INSTRUCTIONS TO FOLLOW —
Every record, from the first line to the last, needs to be given again exactly.

##### EXERCISE MATERIAL #####

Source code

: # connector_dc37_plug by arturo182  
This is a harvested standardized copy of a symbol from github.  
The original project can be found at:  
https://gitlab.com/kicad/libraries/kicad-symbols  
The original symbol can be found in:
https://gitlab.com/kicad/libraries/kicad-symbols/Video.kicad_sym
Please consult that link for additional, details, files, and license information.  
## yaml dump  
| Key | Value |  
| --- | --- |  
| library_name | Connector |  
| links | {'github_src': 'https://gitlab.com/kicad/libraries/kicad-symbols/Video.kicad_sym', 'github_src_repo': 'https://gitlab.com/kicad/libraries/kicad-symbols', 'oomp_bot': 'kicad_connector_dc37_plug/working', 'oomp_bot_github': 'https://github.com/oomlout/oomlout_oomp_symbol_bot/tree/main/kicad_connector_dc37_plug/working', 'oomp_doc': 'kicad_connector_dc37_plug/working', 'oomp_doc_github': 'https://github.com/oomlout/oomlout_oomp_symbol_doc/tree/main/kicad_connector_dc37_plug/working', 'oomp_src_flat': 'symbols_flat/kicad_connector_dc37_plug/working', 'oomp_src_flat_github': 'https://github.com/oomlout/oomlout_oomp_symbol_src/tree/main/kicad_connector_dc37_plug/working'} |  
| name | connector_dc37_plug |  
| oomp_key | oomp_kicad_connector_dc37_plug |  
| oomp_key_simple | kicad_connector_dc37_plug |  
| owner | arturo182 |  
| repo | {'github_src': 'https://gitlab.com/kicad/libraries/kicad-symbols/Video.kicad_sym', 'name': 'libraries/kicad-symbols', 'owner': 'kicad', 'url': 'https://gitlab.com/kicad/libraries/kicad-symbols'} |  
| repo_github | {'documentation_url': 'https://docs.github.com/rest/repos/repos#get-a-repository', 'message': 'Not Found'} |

#####

TASK SOLUTION —
Source code

: # connector_dc37_plug by arturo182  
This is a harvested standardized copy of a symbol from github.  
The original project can be found at:  
https://gitlab.com/kicad/libraries/kicad-symbols  
The original symbol can be found in:
https://gitlab.com/kicad/libraries/kicad-symbols/Video.kicad_sym
Please consult that link for additional, details, files, and license information.  
## yaml dump  
| Key | Value |  
| --- | --- |  
| library_name | Connector |  
| links | {'github_src': 'https://gitlab.com/kicad/libraries/kicad-symbols/Video.kicad_sym', 'github_src_repo': 'https://gitlab.com/kicad/libraries/kicad-symbols', 'oomp_bot': 'kicad_connector_dc37_plug/working', 'oomp_bot_github': 'https://github.com/oomlout/oomlout_oomp_symbol_bot/tree/main/kicad_connector_dc37_plug/working', 'oomp_doc': 'kicad_connector_dc37_plug/working', 'oomp_doc_github': 'https://github.com/oomlout/oomlout_oomp_symbol_doc/tree/main/kicad_connector_dc37_plug/working', 'oomp_src_flat': 'symbols_flat/kicad_connector_dc37_plug/working', 'oomp_src_flat_github': 'https://github.com/oomlout/oomlout_oomp_symbol_src/tree/main/kicad_connector_dc37_plug/working'} |  
| name | connector_dc37_plug |  
| oomp_key | oomp_kicad_connector_dc37_plug |  
| oomp_key_simple | kicad_connector_dc37_plug |  
| owner | arturo182 |  
| repo | {'github_src': 'https://gitlab.com/kicad/libraries/kicad-symbols/Video.kicad_sym', 'name': 'libraries/kicad-symbols', 'owner': 'kicad', 'url': 'https://gitlab.com/kicad/libraries/kicad-symbols'} |  
| repo_github | {'documentation_url': 'https://docs.github.com/rest/repos/repos#get-a-repository', 'message': 'Not Found'} |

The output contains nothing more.